Designing an apparatus for behavioral testing in awake rodents during brain stimulation

Abstract

Neurostimulation technologies have been shown to be effective in promoting recovery, alleviating disease symptoms, and enhancing quality of life in different neurological diseases and injuries. There is growing interest in developing neurostimulation as visual prosthetics for diseases that ultimately lead to visual impairments. However, evidence shows that the implantation of electrodes in the visual cortex, retina, and optic nerve which are the primary targets for visual-based neurostimulation, can induce tissue damage unspecific stimulation and low perceptual spatial resolution to reproduce original images.
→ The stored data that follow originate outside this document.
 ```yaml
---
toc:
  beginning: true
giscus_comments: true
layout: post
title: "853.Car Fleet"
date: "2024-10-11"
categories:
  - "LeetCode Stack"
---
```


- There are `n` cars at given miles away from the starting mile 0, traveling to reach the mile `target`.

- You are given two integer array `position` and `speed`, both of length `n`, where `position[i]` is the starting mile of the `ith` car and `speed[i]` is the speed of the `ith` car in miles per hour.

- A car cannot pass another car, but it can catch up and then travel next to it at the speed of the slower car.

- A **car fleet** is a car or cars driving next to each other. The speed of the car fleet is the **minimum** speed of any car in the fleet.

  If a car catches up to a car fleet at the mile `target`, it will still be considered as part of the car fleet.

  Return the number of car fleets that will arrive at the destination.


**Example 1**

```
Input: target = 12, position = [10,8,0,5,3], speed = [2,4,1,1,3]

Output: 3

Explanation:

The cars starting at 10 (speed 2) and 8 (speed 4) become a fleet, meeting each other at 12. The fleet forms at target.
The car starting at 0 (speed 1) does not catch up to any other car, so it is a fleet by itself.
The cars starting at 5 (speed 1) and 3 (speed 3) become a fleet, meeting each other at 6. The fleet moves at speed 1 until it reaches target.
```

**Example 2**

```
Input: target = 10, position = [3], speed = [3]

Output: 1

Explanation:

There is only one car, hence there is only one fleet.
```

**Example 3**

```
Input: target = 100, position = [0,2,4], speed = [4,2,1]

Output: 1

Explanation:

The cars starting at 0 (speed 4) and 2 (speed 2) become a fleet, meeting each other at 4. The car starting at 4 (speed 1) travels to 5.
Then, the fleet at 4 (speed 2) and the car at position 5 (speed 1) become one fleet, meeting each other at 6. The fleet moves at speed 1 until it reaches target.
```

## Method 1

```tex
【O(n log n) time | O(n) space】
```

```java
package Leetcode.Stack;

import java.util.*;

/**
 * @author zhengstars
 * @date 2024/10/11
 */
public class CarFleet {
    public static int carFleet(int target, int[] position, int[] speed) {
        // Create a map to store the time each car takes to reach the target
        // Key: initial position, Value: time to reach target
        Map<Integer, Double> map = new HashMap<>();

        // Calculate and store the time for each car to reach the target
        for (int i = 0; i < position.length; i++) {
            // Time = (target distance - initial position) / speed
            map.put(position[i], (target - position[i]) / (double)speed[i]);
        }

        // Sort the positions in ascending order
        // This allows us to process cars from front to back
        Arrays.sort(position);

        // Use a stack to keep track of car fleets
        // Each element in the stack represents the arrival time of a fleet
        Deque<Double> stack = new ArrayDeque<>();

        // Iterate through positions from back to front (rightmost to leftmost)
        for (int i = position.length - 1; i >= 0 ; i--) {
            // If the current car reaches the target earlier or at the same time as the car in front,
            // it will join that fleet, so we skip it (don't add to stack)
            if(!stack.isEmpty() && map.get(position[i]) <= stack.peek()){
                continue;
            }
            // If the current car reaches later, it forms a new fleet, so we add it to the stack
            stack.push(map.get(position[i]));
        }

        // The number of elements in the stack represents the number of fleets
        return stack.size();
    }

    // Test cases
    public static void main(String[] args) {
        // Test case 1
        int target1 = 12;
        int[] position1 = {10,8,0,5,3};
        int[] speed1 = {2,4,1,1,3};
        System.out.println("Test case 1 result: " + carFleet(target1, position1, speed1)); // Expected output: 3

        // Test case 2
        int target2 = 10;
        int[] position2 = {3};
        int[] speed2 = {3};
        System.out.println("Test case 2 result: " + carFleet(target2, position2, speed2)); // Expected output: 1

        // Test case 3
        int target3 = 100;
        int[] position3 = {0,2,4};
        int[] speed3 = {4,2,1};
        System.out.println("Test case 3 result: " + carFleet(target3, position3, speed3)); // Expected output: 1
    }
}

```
We have recently developed an innovative, non-invasive method to control cellular function using the electromagnetic-perceptive gene (EPG). This magnetogenetic-based technology complements the existing arsenal of neurostimulation technologies and provides a novel approach for cell-specific, temporal-specific, location-specific and non-invasive neurostimulation. We worked towards developing an apparatus that will allow for behavioral testing in awake rats during magnetogenetic stimulation of the visual cortex. We designed and built a new behavioral rodent apparatus that provides direct and controlled contact with the head using non-conductive and non-ferrous materials. This apparatus allows the rat to press one of two levers depending on visual cues and magnetogenetic stimulation. In addition, this new apparatus will allow for testing of behavioral responses to cortical stimulation controlled by other neurostimulation devices, including non-invasive brain stimulation, optogenetics, ultrasound, and electrodes in awake, restrained rats.